Christian Ethics: An Ambiguous Legacy
Terri Murray tells the story of how St. Paul hijacked a religion.
As a human being, my desires are of two kinds: I have material and emotional needs, and I have moral needs, such as the need to respect myself, and to feel that I am living a life worthy of my potentials.
Okay, but is this frame of mind one that philosophers are able to establish as, say, a path all reasonable men and women are obligated to pursue? In other words, in a world where some individuals respect themselves for choosing behaviors that others would reject as nothing less than morally apalling.
The latter kind of needs cannot be calculated in terms of tangible consequences or rewards. Fulfilling this kind of need may leave other kinds of needs unfulfilled. This dilemma gives me, and all human beings, a unique degree of freedom.
On the other hand, what, in regard to any number of these folks...
https://en.wikipedia.org/wiki/List_of_r ... traditions
https://en.wikipedia.org/wiki/List_of_p ... ideologies
https://en.wikipedia.org/wiki/List_of_s ... philosophy
...is the author trying to suggest pertaining to the existential relationship between 1] the material and emotional needs of any particular man or woman "thrown" adventitiously at birth out into a particular world historically, culturally and experientially and 2] moral needs which may or may not overlap or clash. How can the two not be profoundly problematic given the history of human interactions to date? "Situational ethics" never really goes away except "in the heads" of the moral objectivists themselves.
Only I know which kinds of needs motivate my actions. Only I know whether, to use existentialist jargon, I am acting in ‘bad faith’ or living authentically.
Please. As though there are not any number of existentialists who "know" only that which they too were indoctrinated as children to accept as "reality" in the is/ought world. The either/or world is more or less passed down intact from generation to generation, isn't it? Then all the "new stuff" that science adds. But the world of conflicting value judgments?
This is something which is not immediately discernible to others merely on the basis of my actions.
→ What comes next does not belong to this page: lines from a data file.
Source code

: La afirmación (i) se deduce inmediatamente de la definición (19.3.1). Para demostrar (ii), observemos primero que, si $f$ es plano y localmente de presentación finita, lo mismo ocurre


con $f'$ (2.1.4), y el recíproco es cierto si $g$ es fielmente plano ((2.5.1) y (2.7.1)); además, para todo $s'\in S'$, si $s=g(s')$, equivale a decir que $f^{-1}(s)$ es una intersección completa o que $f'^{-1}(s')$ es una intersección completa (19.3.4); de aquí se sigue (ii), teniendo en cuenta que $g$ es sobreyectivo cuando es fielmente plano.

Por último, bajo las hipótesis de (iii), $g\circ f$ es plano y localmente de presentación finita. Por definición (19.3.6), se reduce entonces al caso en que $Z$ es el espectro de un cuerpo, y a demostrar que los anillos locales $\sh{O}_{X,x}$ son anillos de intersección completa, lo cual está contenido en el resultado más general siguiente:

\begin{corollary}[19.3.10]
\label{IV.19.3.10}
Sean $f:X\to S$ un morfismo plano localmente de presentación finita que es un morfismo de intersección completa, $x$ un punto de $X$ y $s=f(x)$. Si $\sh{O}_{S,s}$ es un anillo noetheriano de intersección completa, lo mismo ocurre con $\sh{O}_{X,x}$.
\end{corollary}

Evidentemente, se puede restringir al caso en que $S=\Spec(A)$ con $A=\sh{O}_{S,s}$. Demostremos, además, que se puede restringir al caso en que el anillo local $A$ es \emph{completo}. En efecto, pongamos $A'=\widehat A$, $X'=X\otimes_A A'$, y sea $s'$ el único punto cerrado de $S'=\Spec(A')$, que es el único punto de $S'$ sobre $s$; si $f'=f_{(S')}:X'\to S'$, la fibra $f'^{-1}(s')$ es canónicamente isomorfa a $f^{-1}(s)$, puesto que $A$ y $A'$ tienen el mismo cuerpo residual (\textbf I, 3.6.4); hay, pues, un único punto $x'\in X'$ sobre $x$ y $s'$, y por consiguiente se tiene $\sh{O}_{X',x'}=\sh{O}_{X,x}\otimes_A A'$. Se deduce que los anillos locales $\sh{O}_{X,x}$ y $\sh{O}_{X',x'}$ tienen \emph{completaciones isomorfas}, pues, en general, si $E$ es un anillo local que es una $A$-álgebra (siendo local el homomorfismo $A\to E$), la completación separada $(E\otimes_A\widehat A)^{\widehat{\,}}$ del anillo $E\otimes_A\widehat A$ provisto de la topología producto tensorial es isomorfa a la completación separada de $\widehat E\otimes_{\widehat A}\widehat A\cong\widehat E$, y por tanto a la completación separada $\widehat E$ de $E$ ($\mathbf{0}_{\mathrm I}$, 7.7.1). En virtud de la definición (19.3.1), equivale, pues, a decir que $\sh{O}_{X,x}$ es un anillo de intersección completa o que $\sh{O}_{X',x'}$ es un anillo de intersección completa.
Actions in their external aspect reveal nothing about the motives behind them. We can tell very little about the human meaning of an action until we probe deeper into the circumstances and the individuals involved.
That's my point, of course. The part where the points I raise in my signature threads above are more or less applicable to your own moral philosophy. Motivations are, in my view, bursting at the seams with any number of components rooted in "the gap", "Rummy's Rule" and the "Benjamin Button Syndrome."
Don't believe it? Then let's take our respective moral philosophies and explore them given a set of circumstances pertaining to a moral conflict of particular interest to you.
Of course, for any number of Christians among us, that often comes back around to leaps of faith or the Gospels. It's what they believe about God and religion that need be all that matters.
Westerners attempt to do something of this sort in their law courts. They try to establish guilt or innocence based on the interior aspects of a particular action or event. Prior to this kind of investigation we do not have a moral basis for evaluating the behaviour in question. ‘Murder’ is wrong, but whether or not a particular act of killing is correctly interpreted as such is not selfevident, and usually requires a certain degree of scrutiny.
And how is this "scrutiny" not but another inherent manifestation of dasein?